A Chiara,
perchè ogni giorno da quando l’ “incontrata”
mi ricorda di essere me stessa
senza mai abbassare lo sguardo
facendo del contatto la penna con cui scrivere la mia storia.
Oggi è l’ 8 marzo, Festa della Donna, e ad essere sincera, a questa ricorrenza mi ci ha fatto pensare Marco, che mi ha anche ricordato il mio intento per quest’anno di mettere al centro delle mie visioni proprio noi donne, in relazione al Mondo, all’Altro e alle implicazioni del vivere sociale attraverso le storie soprattutto cinematografiche.
Con l’incombenza di scrivere qualcosa nell’ ambito della ricorrenza sono entrata in crisi, più pensavo ad una visione da proporre, più mi si svuotava la testa di idee, poi è arrivata lei, la storia di Tonya Harding, pattinatrice di successo alle prese con delle apparenze ed una Storia che la allontanano anni luce dal poter essere un modello socio-sportivo congruente con la fenomenologia dello sport di cui è eccellente interprete. Ho scartato anche quest’opzione, scoraggiata dal rischio di ricadere nei clichè della retorica del degrado a confronto con la forza del pensiero dominante (e maschilista).
In occasioni come questa è difficile evitare di scrivere ovvietà, rischiando di passare per politicamente corretti se non addirittura manieristici. C’è solo un fondo di verità, in tutto il contenuto del senso comune nelle parole o nelle righe che si spendono per questa giornata, ovvero che progressivamente si è smesso di investire su una cultura concretamente inclusiva delle donne, per restare nella parzialità della ricorrenza, che si allarga a tutte le minoranze, se si fa riferimento al contesto sociale generale.
Ecco allora, la tolleranza silenziosa, alle affermazioni di alcuni esponenti leghisti che dichiarano il nemico della donna chi ne promuove la parità sociale, che rende lecite doppie discriminazioni che si aggiungono alla fisiologica appartenenza al genere femminile.
Poi nella memoria del cuore a fatto capolino, la speranza di un’alternativa, una storia di sovvertimento della norma con la femminilità quale risorsa del corpo fisico di una donna che nello scoprirsi danzatrice ed artista s’è ritrovata astronauta nelle possibilità.
Oggi, 8 marzo, vi racconto di come Chiara Bersani, recentemente vincitrice del premio UBU come miglior performer under 35, ha riacceso la mia volontà di scrivere un pezzo per questa ricorrenza.

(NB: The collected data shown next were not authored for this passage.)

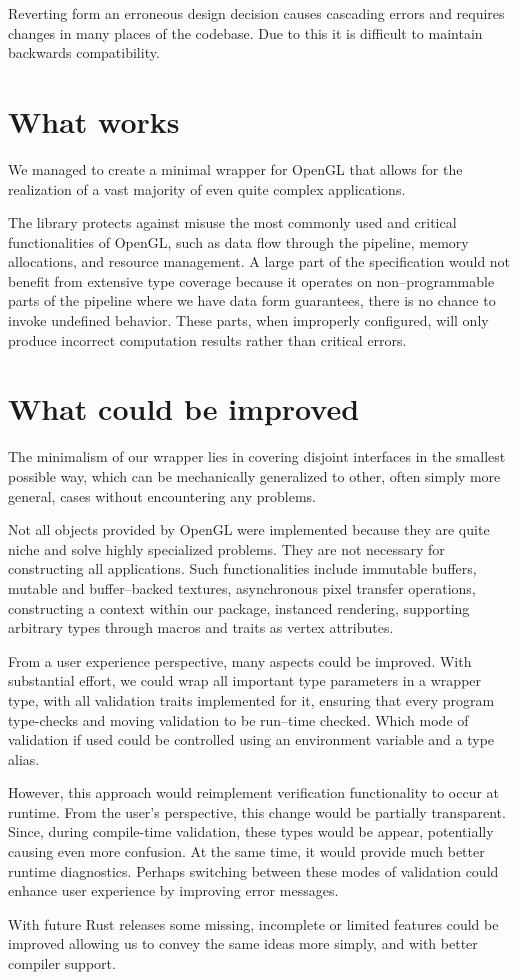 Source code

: Reverting form an erroneous design decision causes cascading errors and requires changes in many places of the codebase. Due to this it is difficult to maintain backwards compatibility.

\section{What works}

We managed to create a minimal wrapper for OpenGL that allows for the realization of a vast majority of even quite complex applications.

The library protects against misuse the most commonly used and critical functionalities of OpenGL, such as data flow through the pipeline, memory allocations, and resource management. 
A large part of the specification would not benefit from extensive type coverage because it operates on non--programmable parts of the pipeline where we have data form guarantees, 
there is no chance to invoke undefined behavior. These parts, when improperly configured, will only produce incorrect computation results rather than critical errors. 

\section{What could be improved}

The minimalism of our wrapper lies in covering disjoint interfaces in the smallest possible way, which can be mechanically generalized to other, often simply more general, cases without encountering any problems.

Not all objects provided by OpenGL were implemented because they are quite niche and solve highly specialized problems. 
They are not necessary for constructing all applications. 
Such functionalities include immutable buffers, mutable and buffer--backed textures, asynchronous pixel transfer operations, constructing a context within our package, instanced rendering, supporting arbitrary types through macros and traits as vertex attributes.

From a user experience perspective, many aspects could be improved.
With substantial effort, we could wrap all important type parameters in a wrapper type, with all validation traits implemented for it, ensuring that every program type-checks
and moving validation to be run--time checked. Which mode of validation if used could be controlled using an environment variable and a type alias.

However, this approach would reimplement verification functionality to occur at runtime. 
From the user's perspective, this change would be partially transparent. 
Since, during compile-time validation, these types would be appear, potentially causing even more confusion. 
At the same time, it would provide much better runtime diagnostics. 
Perhaps switching between these modes of validation could enhance user experience by improving error messages.

With future Rust releases some missing, incomplete or limited features could be improved allowing us to convey the same ideas more simply,
and with better compiler support.
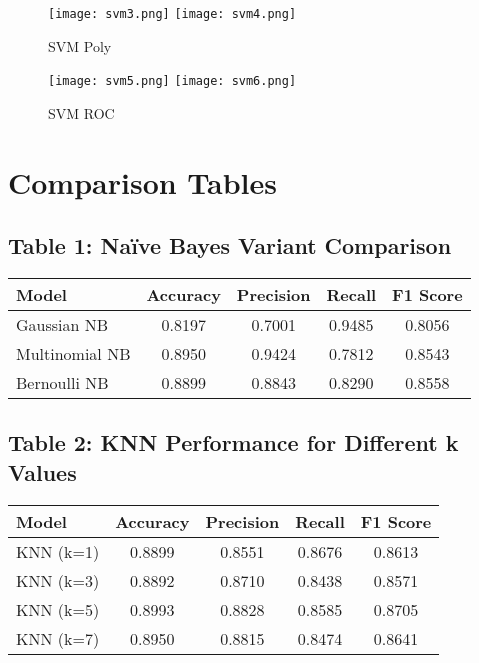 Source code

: \documentclass[12pt]{article}
\begin{document}
\begin{figure}[H]
\centering
\texttt{[image: svm3.png]}
\texttt{[image: svm4.png]}
\caption{SVM Poly}
\end{figure}

\begin{figure}[H]
\centering
\texttt{[image: svm5.png]}
\texttt{[image: svm6.png]}
\caption{SVM ROC}
\end{figure}



\section*{Comparison Tables}

\subsection*{Table 1: Naïve Bayes Variant Comparison}
\begin{center}
\begin{tabular}{lcccc}
\toprule
\textbf{Model} & \textbf{Accuracy} & \textbf{Precision} & \textbf{Recall} & \textbf{F1 Score} \\
\midrule
Gaussian NB     & 0.8197 & 0.7001 & 0.9485 & 0.8056 \\
Multinomial NB  & 0.8950 & 0.9424 & 0.7812 & 0.8543 \\
Bernoulli NB    & 0.8899 & 0.8843 & 0.8290 & 0.8558 \\
\bottomrule
\end{tabular}
\end{center}

\vspace{1em}

\subsection*{Table 2: KNN Performance for Different k Values}
\begin{center}
\begin{tabular}{lcccc}
\toprule
\textbf{Model} & \textbf{Accuracy} & \textbf{Precision} & \textbf{Recall} & \textbf{F1 Score} \\
\midrule
KNN (k=1) & 0.8899 & 0.8551 & 0.8676 & 0.8613 \\
KNN (k=3) & 0.8892 & 0.8710 & 0.8438 & 0.8571 \\
KNN (k=5) & 0.8993 & 0.8828 & 0.8585 & 0.8705 \\
KNN (k=7) & 0.8950 & 0.8815 & 0.8474 & 0.8641 \\
\bottomrule
\end{tabular}
\end{center}
\end{document}
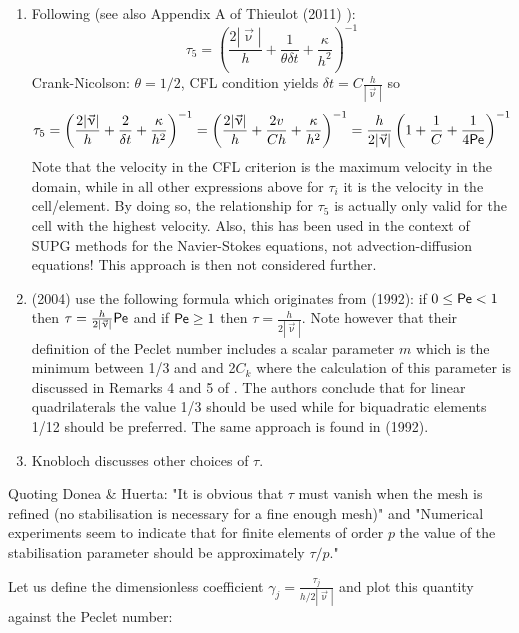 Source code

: \begin{enumerate}
\item Following \textcite{teos00} (see also Appendix A of Thieulot (2011) \cite{thie11}):
\[
\tau_5 = \left( \frac{2 |\vec{\upnu}|}{h} + \frac{1}{\theta \delta t} + \frac{\kappa}{h^2} \right)^{-1}  
\]
Crank-Nicolson: $\theta=1/2$, CFL condition yields $\delta t = C \frac{h}{|\vec\upnu|}$ so 
\[
\tau_5 = \left( \frac{2 |\vec{\upnu}|}{h} + \frac{2}{\delta t}+  \frac{\kappa}{h^2}  \right)^{-1}  
= \left( \frac{2 |\vec{\upnu}|}{h} + \frac{2 v}{C h} +  \frac{\kappa}{h^2}  \right)^{-1}  
= \frac{h}{2 |\vec{\upnu}|}  \left( 1 + \frac{1}{C} + \frac{1}{4 {\mathsf{Pe}}} \right)^{-1} \nonumber 
\]
Note that the velocity in the CFL criterion is the maximum velocity in the domain, while 
in all other expressions above for $\tau_i$ it is the velocity in the cell/element. 
By doing so, the relationship  for $\tau_5$ is actually only valid for the cell with the 
highest velocity. 
Also, this has been used in the context of SUPG methods for the Navier-Stokes equations, 
not advection-diffusion equations! This approach is then not considered further.

\item \textcite{frhm04} (2004) use the following formula which originates from 
\textcite{frfh92} (1992): if $0\le {\mathsf{Pe}} < 1$ then
$\tau = \frac{h}{2 |\vec\upnu|} {\mathsf{Pe}}$ and if ${\mathsf{Pe}} \ge 1$ then $\tau = \frac{h}{2 |\vec\upnu|}$.
Note however that their definition of the Peclet number includes a scalar parameter $m$ which is 
the minimum between 1/3 and and 2$C_k$ where the calculation of this parameter is discussed in 
Remarks 4 and 5 of \cite{frfh92}. The authors conclude that for linear quadrilaterals the value
1/3 should be used while for biquadratic elements 1/12 should be preferred.
The same approach is found in \textcite{brbf92} (1992). 

\item Knobloch \cite{knob08} discusses other choices of $\tau$.


\end{enumerate}

Quoting Donea \& Huerta: "It is obvious that $\tau$ must vanish when the mesh is refined (no stabilisation
is necessary for a fine enough mesh)" and "Numerical experiments seem to indicate that for 
finite elements of order $p$ the value of the stabilisation parameter should be approximately 
$\tau/p$."

Let us define the dimensionless coefficient 
$\gamma_j=\frac{\tau_j}{h/2|\vec\upnu|}$ and 
plot this quantity against the Peclet number:

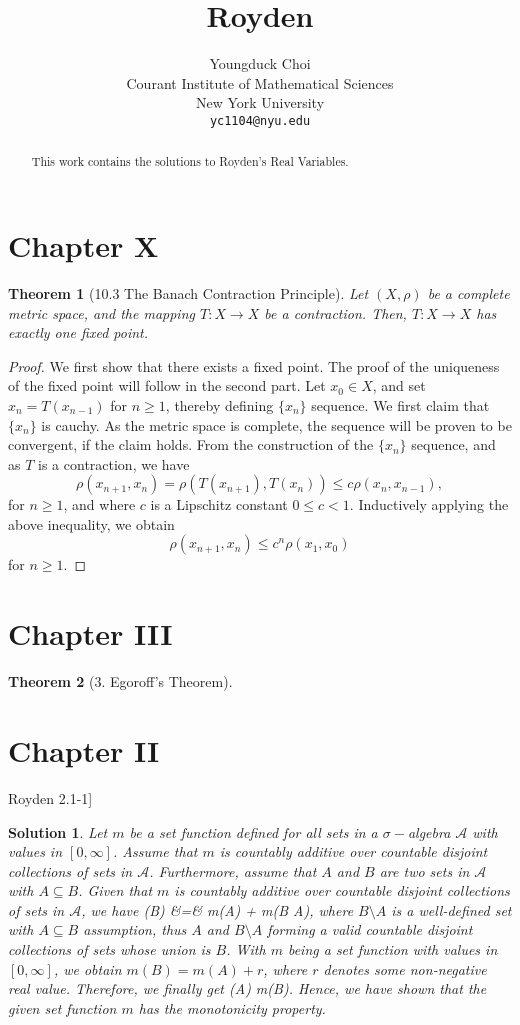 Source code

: \documentclass{article} %
\title{Royden}
\author{
Youngduck Choi \\
Courant Institute of Mathematical Sciences \\
New York University \\
\texttt{yc1104@nyu.edu} \\
}
\def\eQb#1\eQe{\begin{eqnarray*}#1\end{eqnarray*}}
\def\Qb#1\Qe{\begin{question}#1\end{question}}
\theoremstyle{quest}
\newtheorem*{theorem}{Theorem}
\newtheorem*{question}{Question}
\newtheorem*{solution}{Solution}
\begin{document}
\maketitle

\begin{abstract}
This work contains the solutions to Royden's Real Variables.
\end{abstract}


\section{Chapter X}
\begin{theorem}[10.3 The Banach Contraction Principle]
Let $(X,\rho)$ be a complete metric space, and the mapping $T: X \to X$ be a contraction.
Then, $T:X \to X$ has exactly one fixed point.
\end{theorem}
\begin{proof}
We first show that there exists a fixed point. The proof of the uniqueness 
of the fixed point will follow in the second part. 
Let $x_0 \in X$, and set $x_{n} = T(x_{n-1})$ for $n \geq 1$, thereby defining 
$\{ x_n\}$ sequence. We first claim that $\{ x_n \}$ is cauchy. As the
metric space is complete, the sequence will be proven to be convergent, if the claim holds.
From the construction of the $\{ x_n \}$ sequence, and as $T$ is a contraction, we have
\[
\rho(x_{n+1},x_n) = \rho(T(x_{n+1}),T(x_n)) \leq c\rho(x_n, x_{n-1}),
\]
for $n \geq 1$, and
where $c$ is a Lipschitz constant $0 \leq c < 1$. Inductively applying the above
inequality, we obtain
\[
\rho(x_{n+1},x_n) \leq c^{n} \rho(x_{1}, x_0) 
\]
for $n \geq 1$.
\end{proof}

\section{Chapter III}
\begin{theorem}[3. Egoroff's Theorem]
\end{theorem}

\section{Chapter II}
\Qb[Royden 2.1-1]
\Qe
\begin{solution}
Let $m$ be a set function defined for all sets in a $\sigma-$algebra $\mathcal{A}$ 
with values in $[0, \infty]$. Assume that $m$ is countably additive over countable 
disjoint collections of sets in $\mathcal{A}$. Furthermore, 
assume that $A$ and $B$ are two sets in
$\mathcal{A}$ with $A \subseteq B$. 
Given that $m$ is countably additive over countable disjoint collections of sets in
$\mathcal{A}$, we have 
\eQb
m(B) &=& m(A) + m(B \setminus A),
\eQe
where $B \setminus A$ is a well-defined set with $A \subseteq B$ assumption, thus
$A$ and $B \setminus A$ forming a valid countable disjoint collections of sets 
whose union is $B$.
With $m$ being
a set function with values in $[0, \infty]$, we obtain
$m(B) = m(A) + r$,
where $r$ denotes some non-negative real value. Therefore, we finally get
\eQb
m(A) \leq m(B).
\eQe
Hence, we have shown that the given set function $m$ has the monotonicity 
property.
\end{solution}
\end{document}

Chiara, nel suo discorso alla premiazione ma soprattutto attraverso il suo intero percorso artistico, mi ha ricordato del modo in cui il corpo è la nostra prima interfaccia con il Mondo, il nostro sguardo la chiave per far scattare la serratura della nostra Storia, di cui la nostra identità, nell’unione delle apparenze e dell’universo interiore, è corpo e sintesi.
Chiara, detentrice come me, da sempre di una corporeità anomala, mi ha ricordato che per vivere profondamente e far parte della Realtà in quanto parte attiva per l’evoluzione del pensiero dominante ci vuole anzitutto il coraggio.
Il coraggio di non restare nell’ombra, il coraggio di trasformarci da bersaglio di sguardi che non scavano il profondo, a riflesso dell’ immagine che abbiamo e vogliamo dare di noi.
Chiara, m’ ha ricordato, con la sua metafora di astronauta, dell’ importanza di avere determinazione per cambiare le cose, nella quotidianità, nella voglia di mettersi in gioco e non dare ma niente per scontato.
Così come ciascuna di noi è incarnazione della propria Storia, anche la persona con cui ci relazioniamo è detentrice del nostro percorso, la reciprocità è il concime per la condivisione da cui nasce il confronto.
Confrontarsi è il primo strumento per sottrarsi all’ignoranza – nell’accezione di non conoscenza – per poter includere e fare delle differenze le risorse umane più preziose.